A JWT usually carries who you are and what you're allowed to do. When you debug one, you tend to paste the whole token into the first "JWT decoder" search result — and a lot of those sites send that token straight to their own server to decode it. For a throwaway test token that's harmless. For a real access token from staging or production, you've just handed a stranger a working credential.
You don't have to guess which kind of site you're on. Here's how I check.
Why a JWT decoder can be risky
A JWT isn't encrypted — it's signed. The header and payload are just Base64URL-encoded JSON, so anything that can read the token can read every claim inside it: user id, email, roles, expiry, sometimes more. If the token hasn't expired, it's still usable. A decoder that ships your token off to a backend has, for a moment, a valid credential in its logs.
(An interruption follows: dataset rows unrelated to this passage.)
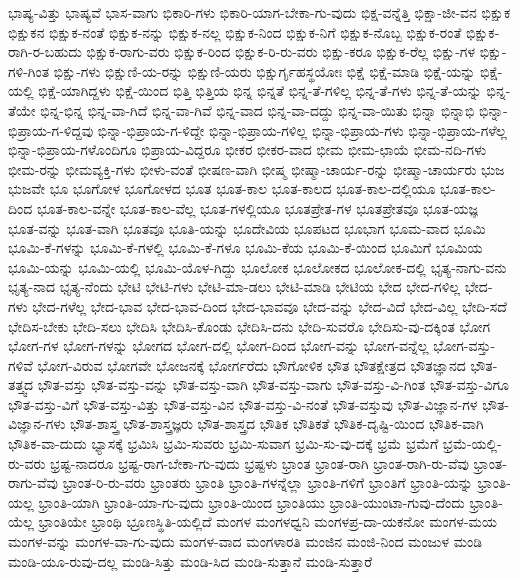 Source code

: {ಭಾಷ್ಯ-ವಿತ್ತು
ಭಾಷ್ಯವೆ
ಭಾಸ-ವಾಗು
ಭಿಕಾರಿ-ಗಳು
ಭಿಕಾರಿ-ಯಾಗ-ಬೇಕಾ-ಗು-ವುದು
ಭಿಕ್ಷ-ವನ್ನೆತ್ತಿ
ಭಿಕ್ಷಾ-ಜೀ-ವನ
ಭಿಕ್ಷುಕ
ಭಿಕ್ಷುಕನ
ಭಿಕ್ಷುಕ-ನಂತೆ
ಭಿಕ್ಷುಕ-ನನ್ನು
ಭಿಕ್ಷುಕ-ನಲ್ಲ
ಭಿಕ್ಷುಕ-ನಿಂದ
ಭಿಕ್ಷುಕ-ನಿಗೆ
ಭಿಕ್ಷುಕ-ನೊಬ್ಬ
ಭಿಕ್ಷುಕ-ರಂತೆ
ಭಿಕ್ಷುಕ-ರಾಗಿ-ರ-ಬಹುದು
ಭಿಕ್ಷುಕ-ರಾಗು-ವರು
ಭಿಕ್ಷುಕ-ರಿಂದ
ಭಿಕ್ಷುಕ-ರಿ-ರು-ವರು
ಭಿಕ್ಷು-ಕರೂ
ಭಿಕ್ಷುಕ-ರೆಲ್ಲ
ಭಿಕ್ಷು-ಗಳ
ಭಿಕ್ಷು-ಗಳಿ-ಗಿಂತ
ಭಿಕ್ಷು-ಗಳು
ಭಿಕ್ಷುಣಿ-ಯ-ರನ್ನು
ಭಿಕ್ಷುಣಿ-ಯರು
ಭಿಕ್ಷುರ್ಗೃಹಸ್ಥಯೋಃ
ಭಿಕ್ಷೆ
ಭಿಕ್ಷೆ-ಮಾಡಿ
ಭಿಕ್ಷೆ-ಯನ್ನು
ಭಿಕ್ಷೆ-ಯಲ್ಲಿ
ಭಿಕ್ಷೆ-ಯಾಗಿದ್ದಳು
ಭಿಕ್ಷೆ-ಯಿಂದ
ಭಿತ್ತಿ
ಭಿತ್ತಿಯ
ಭಿನ್ನ
ಭಿನ್ನತೆ
ಭಿನ್ನ-ತೆ-ಗಳಿಲ್ಲ
ಭಿನ್ನ-ತೆ-ಗಳು
ಭಿನ್ನ-ತೆ-ಯನ್ನು
ಭಿನ್ನ-ತೆಯೇ
ಭಿನ್ನ-ಭಿನ್ನ
ಭಿನ್ನ-ವಾ-ಗಿದೆ
ಭಿನ್ನ-ವಾ-ಗಿವೆ
ಭಿನ್ನ-ವಾದ
ಭಿನ್ನ-ವಾ-ದದ್ದು
ಭಿನ್ನ-ವಾ-ಯಿತು
ಭಿನ್ನಾ
ಭಿನ್ನಾಭಿ
ಭಿನ್ನಾ-ಭಿಪ್ರಾಯ-ಗ-ಳಿದ್ದವು
ಭಿನ್ನಾ-ಭಿಪ್ರಾಯ-ಗ-ಳಿದ್ದೇ
ಭಿನ್ನಾ-ಭಿಪ್ರಾಯ-ಗಳಿಲ್ಲ
ಭಿನ್ನಾ-ಭಿಪ್ರಾಯ-ಗಳು
ಭಿನ್ನಾ-ಭಿಪ್ರಾಯ-ಗಳೆಲ್ಲ
ಭಿನ್ನಾ-ಭಿಪ್ರಾಯ-ಗಳೊಂದಿಗೂ
ಭಿಪ್ರಾಯ-ವಿದ್ದರೂ
ಭೀಕರ
ಭೀಕರ-ವಾದ
ಭೀಮ
ಭೀಮ-ಛಾಯೆ
ಭೀಮ-ನದಿ-ಗಳು
ಭೀಮ-ರನ್ನು
ಭೀಮವ್ಯಕ್ತಿ-ಗಳು
ಭೀಳು-ವಂತೆ
ಭೀಷಣ-ವಾಗಿ
ಭೀಷ್ಮ
ಭೀಷ್ಮಾ-ಚಾರ್ಯ-ರನ್ನು
ಭೀಷ್ಮಾ-ಚಾರ್ಯರು
ಭುಜ
ಭುಜವೇ
ಭೂ
ಭೂಗೋಳ
ಭೂಗೋಳದ
ಭೂತ
ಭೂತ-ಕಾಲ
ಭೂತ-ಕಾಲದ
ಭೂತ-ಕಾಲ-ದಲ್ಲಿಯೂ
ಭೂತ-ಕಾಲ-ದಿಂದ
ಭೂತ-ಕಾಲ-ವನ್ನೇ
ಭೂತ-ಕಾಲ-ವೆಲ್ಲ
ಭೂತ-ಗಳಲ್ಲಿಯೂ
ಭೂತಪ್ರೇತ-ಗಳ
ಭೂತಪ್ರೇತವೂ
ಭೂತ-ಯಜ್ಞ
ಭೂತ-ವನ್ನು
ಭೂತ-ವಾಗಿ
ಭೂತವೂ
ಭೂತಿ-ಯನ್ನು
ಭೂದೇವಿಯ
ಭೂಪಟದ
ಭೂಭಾಗ
ಭೂಮ-ವಾದ
ಭೂಮಿ
ಭೂಮಿ-ಕೆ-ಗಳನ್ನು
ಭೂಮಿ-ಕೆ-ಗಳಲ್ಲಿ
ಭೂಮಿ-ಕೆ-ಗಳೂ
ಭೂಮಿ-ಕೆಯ
ಭೂಮಿ-ಕೆ-ಯಿಂದ
ಭೂಮಿಗೆ
ಭೂಮಿಯ
ಭೂಮಿ-ಯನ್ನು
ಭೂಮಿ-ಯಲ್ಲಿ
ಭೂಮಿ-ಯೊಳ-ಗಿದ್ದು
ಭೂಲೋಕ
ಭೂಲೋಕದ
ಭೂಲೋಕ-ದಲ್ಲಿ
ಭೃತ್ಯ-ನಾಗು-ವನು
ಭೃತ್ಯ-ನಾದ
ಭೃತ್ಯ-ನೆಂದು
ಭೇಟಿ
ಭೇಟಿ-ಗಳು
ಭೇಟಿ-ಮಾ-ಡಲು
ಭೇಟಿ-ಮಾಡಿ
ಭೇಟಿಯ
ಭೇದ
ಭೇದ-ಗಳಿಲ್ಲ
ಭೇದ-ಗಳು
ಭೇದ-ಗಳೆಲ್ಲ
ಭೇದ-ಭಾವ
ಭೇದ-ಭಾವ-ದಿಂದ
ಭೇದ-ಭಾವವೂ
ಭೇದ-ವನ್ನು
ಭೇದ-ವಿದೆ
ಭೇದ-ವಿಲ್ಲ
ಭೇದಿ-ಸದೆ
ಭೇದಿಸ-ಬೇಕು
ಭೇದಿ-ಸಲು
ಭೇದಿಸಿ
ಭೇದಿಸಿ-ಕೊಂಡು
ಭೇದಿಸಿ-ದನು
ಭೇದಿ-ಸುವರೊ
ಭೇದಿಸು-ವು-ದಕ್ಕಿಂತ
ಭೋಗ
ಭೋಗ-ಗಳ
ಭೋಗ-ಗಳನ್ನು
ಭೋಗದ
ಭೋಗ-ದಲ್ಲಿ
ಭೋಗ-ದಿಂದ
ಭೋಗ-ವನ್ನು
ಭೋಗ-ವನ್ನೆಲ್ಲ
ಭೋಗ-ವಸ್ತು-ಗಳಿವೆ
ಭೋಗ-ವಿರುವ
ಭೋಗವೇ
ಭೋಜನಕ್ಕೆ
ಭೋರ್ಗರೆದು
ಭೌಗೋಳಿಕ
ಭೌತ
ಭೌತಕ್ಷೇತ್ರದ
ಭೌತಜ್ಞಾನದ
ಭೌತ-ತತ್ತ್ವದ
ಭೌತ-ವಸ್ತು
ಭೌತ-ವಸ್ತು-ವನ್ನು
ಭೌತ-ವಸ್ತು-ವಾಗಿ
ಭೌತ-ವಸ್ತು-ವಾಗು
ಭೌತ-ವಸ್ತು-ವಿ-ಗಿಂತ
ಭೌತ-ವಸ್ತು-ವಿಗೂ
ಭೌತ-ವಸ್ತು-ವಿಗೆ
ಭೌತ-ವಸ್ತು-ವಿತ್ತು
ಭೌತ-ವಸ್ತು-ವಿನ
ಭೌತ-ವಸ್ತು-ವಿ-ನಂತೆ
ಭೌತ-ವಸ್ತುವು
ಭೌತ-ವಿಜ್ಞಾನ-ಗಳ
ಭೌತ-ವಿಜ್ಞಾನ-ಗಳು
ಭೌತ-ಶಾಸ್ತ್ರ
ಭೌತ-ಶಾಸ್ತ್ರಜ್ಞರು
ಭೌತ-ಶಾಸ್ತ್ರದ
ಭೌತಿಕ
ಭೌತಿಕತೆ
ಭೌತಿಕ-ದೃಷ್ಟಿ-ಯಿಂದ
ಭೌತಿಕ-ವಾಗಿ
ಭೌತಿಕ-ವಾ-ದುದು
ಭ್ಯಾಸಕ್ಕೆ
ಭ್ರಮಿಸಿ
ಭ್ರಮಿ-ಸುವರು
ಭ್ರಮಿ-ಸುವಾಗ
ಭ್ರಮಿ-ಸು-ವು-ದಕ್ಕೆ
ಭ್ರಮೆ
ಭ್ರಮೆಗೆ
ಭ್ರಮೆ-ಯಲ್ಲಿ-ರು-ವರು
ಭ್ರಷ್ಟ-ನಾದರೂ
ಭ್ರಷ್ಟ-ರಾಗ-ಬೇಕಾ-ಗು-ವುದು
ಭ್ರಷ್ಟಳು
ಭ್ರಾಂತ
ಭ್ರಾಂತ-ರಾಗಿ
ಭ್ರಾಂತ-ರಾಗಿ-ರು-ವೆವು
ಭ್ರಾಂತ-ರಾಗು-ವೆವು
ಭ್ರಾಂತ-ರಿ-ರು-ವರು
ಭ್ರಾಂತರು
ಭ್ರಾಂತಿ
ಭ್ರಾಂತಿ-ಗಳನ್ನೆಲ್ಲಾ
ಭ್ರಾಂತಿ-ಗಳಿಗೆ
ಭ್ರಾಂತಿಗೆ
ಭ್ರಾಂತಿ-ಯನ್ನು
ಭ್ರಾಂತಿ-ಯಲ್ಲ
ಭ್ರಾಂತಿ-ಯಾಗಿ
ಭ್ರಾಂತಿ-ಯಾ-ಗು-ವುದು
ಭ್ರಾಂತಿ-ಯಿಂದ
ಭ್ರಾಂತಿಯು
ಭ್ರಾಂತಿ-ಯುಂಟಾ-ಗುವು-ದೆಂದು
ಭ್ರಾಂತಿ-ಯೆಲ್ಲ
ಭ್ರಾಂತಿಯೇ
ಭ್ರಾಂಥಿ
ಭ್ರೂಣಸ್ಥಿತಿ-ಯಲ್ಲಿದೆ
ಮಂಗಳ
ಮಂಗಳಧ್ವನಿ
ಮಂಗಳಪ್ರ-ದಾ-ಯಕನೋ
ಮಂಗಳ-ಮಯ
ಮಂಗಳ-ವನ್ನು
ಮಂಗಳ-ವಾ-ಗು-ವುದು
ಮಂಗಳ-ವಾದ
ಮಂಗಳಾರತಿ
ಮಂಜಿನ
ಮಂಜಿ-ನಿಂದ
ಮಂಜುಳ
ಮಂಡಿ
ಮಂಡಿ-ಯೂ-ರುವು-ದಲ್ಲ
ಮಂಡಿ-ಸಿತ್ತು
ಮಂಡಿ-ಸಿದ
ಮಂಡಿ-ಸುತ್ತಾನೆ
ಮಂಡಿ-ಸುತ್ತಾರೆ
}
How to check what a decoder does with your token
Open your browser's dev tools, go to the Network tab, clear it, then paste a token into the decoder. Watch what happens:
- No request fires → the page decoded it in your browser. Safe.
- A request fires with your token in the URL or POST body → it went to their server.
That's the whole test. It takes about ten seconds and it's the only way to know for sure, regardless of what the marketing copy claims.
You can decode the payload yourself
A JWT is three Base64URL chunks joined by dots: header.payload.signature. The first two are just JSON. You can decode either part with any Base64 tool — no special "JWT" service required:
const [header, payload] = token.split(".");
console.log(JSON.parse(atob(payload.replace(/-/g, "+").replace(/_/g, "/"))));
Once you've seen that it's only Base64, the "send it to our server to decode" sites stop making sense. There's nothing on the server that your browser can't do.
Decode it locally instead
This is exactly why ToolsTray JWT decoder runs entirely in the browser — paste a token, read the claims, and nothing leaves the tab. It's the same convenience as the popular sites without the token ever crossing the network.
Before you paste: never share the signing secret
Reading the payload is safe. Verifying the signature is where people leak the thing that actually matters.
Verifying a JWT needs the signing secret or private key. Never paste that into a website — a secret is far more sensitive than a single token. Verify signatures locally, or in code you control.